Friday, November 27, 2009

oh boy

Wellll... im watching south park and ween were on it? Whaaa? Push the lil dasies? I was excited. and by excited... i mean mildly amused.

Moose is helping me type today.

Sooo ill start with the fun stuff before i go straight to bitching about my sister. So xtina, amber, and i went to sponge on wednesday! It was a lot of fun. Well first we got there kind of late, which means.. well doors were at 8 and we finally parked around 8:15... we couldnt find parking because all the floats for the thanksgiving parade were on woodward and thats where the Majestic is. anyway, we parked, got to the doors, and there were 10 people tops waiting outside, and they let us in after about 5 minutes.
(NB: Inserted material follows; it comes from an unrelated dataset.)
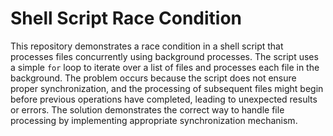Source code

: # Shell Script Race Condition

This repository demonstrates a race condition in a shell script that processes files concurrently using background processes. The script uses a simple `for` loop to iterate over a list of files and processes each file in the background.  The problem occurs because the script does not ensure proper synchronization, and the processing of subsequent files might begin before previous operations have completed, leading to unexpected results or errors.  The solution demonstrates the correct way to handle file processing by implementing appropriate synchronization mechanism.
We found a setlist and as it turned out, there were 3 other bands before sponge and they didnt go on until midnight. We were kinds like... ehhh at first, but it gave us more drinking time. it was fun. there were burlesque acts between bands. they were kinda lame but we saw a lot of boobs with pasties on them.. and the bathroom was out of paper towels so i wiped my hands on my big black sweater thing, and one of the hot ladies was in there too and i let her use me as a paper towel. i was aroused. achacha. anyway.... xtina made out with 3 different boys. one tried to put his arm around me after they made out so i put my arm around amber and moved away. groossss. xtina was sloozin it up. it was funny. so sponge came on at midnight. they started with wax ecstatic and they played 3 out of 4 of their singles right away. but i was pumped about it. singer man was hot and he was right in front of us, it was cool. he had the hots for xtina?! she pulled in all the mens. he held her hands and sang to her literally 3 times. and during one of their last songs, he let a whole bunch of people on stage and he tried to get her to go up but she didnt. BUT she talked to him backstage and he blew all these other floozes off to talk to her... so i guess were gunna stalk sponge now. they play in pontiac the 26th and i think we goin. it was a fun night. it was long enough for most of our drunks to go away so we werent to crazy driving. we clearly ended out night at like 3am at the nip.

i worked 12 hours without a break today. gross.

thanksgiving was yesterday. it was just me and the parents. we all agreed eriks a pompous ass. those were my moms words. we talked at length about it. but you know how my mom is, after a while she gets huffy cuz she feels like she has to fix something. and im like mom were just venting. but she doesnt get it.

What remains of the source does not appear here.